=== Begin Enclosure ===
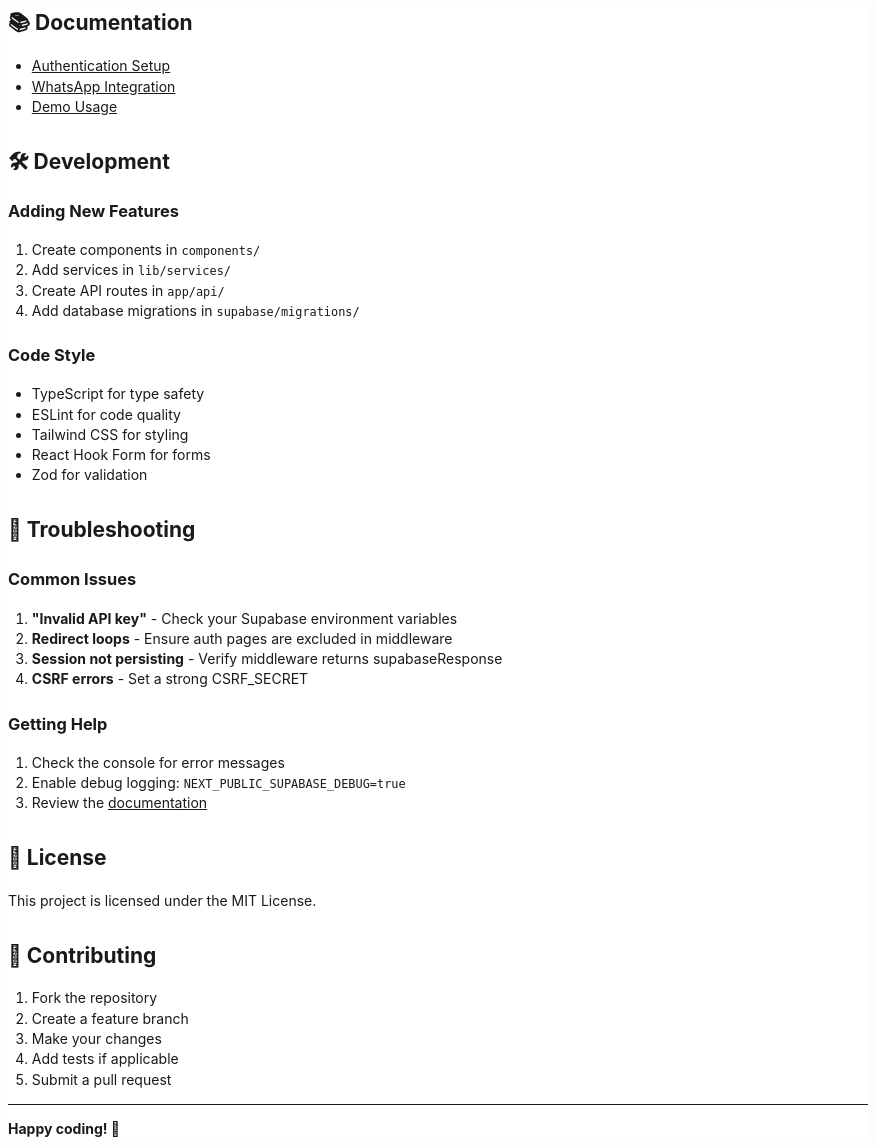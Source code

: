 ## 📚 Documentation

- [Authentication Setup](./docs/authentication-setup.md)
- [WhatsApp Integration](./docs/whatsapp-integration.md)
- [Demo Usage](./scripts/demo-usage.md)

## 🛠️ Development

### Adding New Features

1. Create components in `components/`
2. Add services in `lib/services/`
3. Create API routes in `app/api/`
4. Add database migrations in `supabase/migrations/`

### Code Style

- TypeScript for type safety
- ESLint for code quality
- Tailwind CSS for styling
- React Hook Form for forms
- Zod for validation

## 🐛 Troubleshooting

### Common Issues

1. **"Invalid API key"** - Check your Supabase environment variables
2. **Redirect loops** - Ensure auth pages are excluded in middleware
3. **Session not persisting** - Verify middleware returns supabaseResponse
4. **CSRF errors** - Set a strong CSRF_SECRET

### Getting Help

1. Check the console for error messages
2. Enable debug logging: `NEXT_PUBLIC_SUPABASE_DEBUG=true`
3. Review the [documentation](./docs/)

## 📄 License

This project is licensed under the MIT License.

## 🤝 Contributing

1. Fork the repository
2. Create a feature branch
3. Make your changes
4. Add tests if applicable
5. Submit a pull request

---

**Happy coding! 🎉**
=== End Enclosure ===
Apart from the images, the entries above must be returned without alteration.

### EXERCISE RESPONSE
Source code

: ## 📚 Documentation

- [Authentication Setup](./docs/authentication-setup.md)
- [WhatsApp Integration](./docs/whatsapp-integration.md)
- [Demo Usage](./scripts/demo-usage.md)

## 🛠️ Development

### Adding New Features

1. Create components in `components/`
2. Add services in `lib/services/`
3. Create API routes in `app/api/`
4. Add database migrations in `supabase/migrations/`

### Code Style

- TypeScript for type safety
- ESLint for code quality
- Tailwind CSS for styling
- React Hook Form for forms
- Zod for validation

## 🐛 Troubleshooting

### Common Issues

1. **"Invalid API key"** - Check your Supabase environment variables
2. **Redirect loops** - Ensure auth pages are excluded in middleware
3. **Session not persisting** - Verify middleware returns supabaseResponse
4. **CSRF errors** - Set a strong CSRF_SECRET

### Getting Help

1. Check the console for error messages
2. Enable debug logging: `NEXT_PUBLIC_SUPABASE_DEBUG=true`
3. Review the [documentation](./docs/)

## 📄 License

This project is licensed under the MIT License.

## 🤝 Contributing

1. Fork the repository
2. Create a feature branch
3. Make your changes
4. Add tests if applicable
5. Submit a pull request

---

**Happy coding! 🎉**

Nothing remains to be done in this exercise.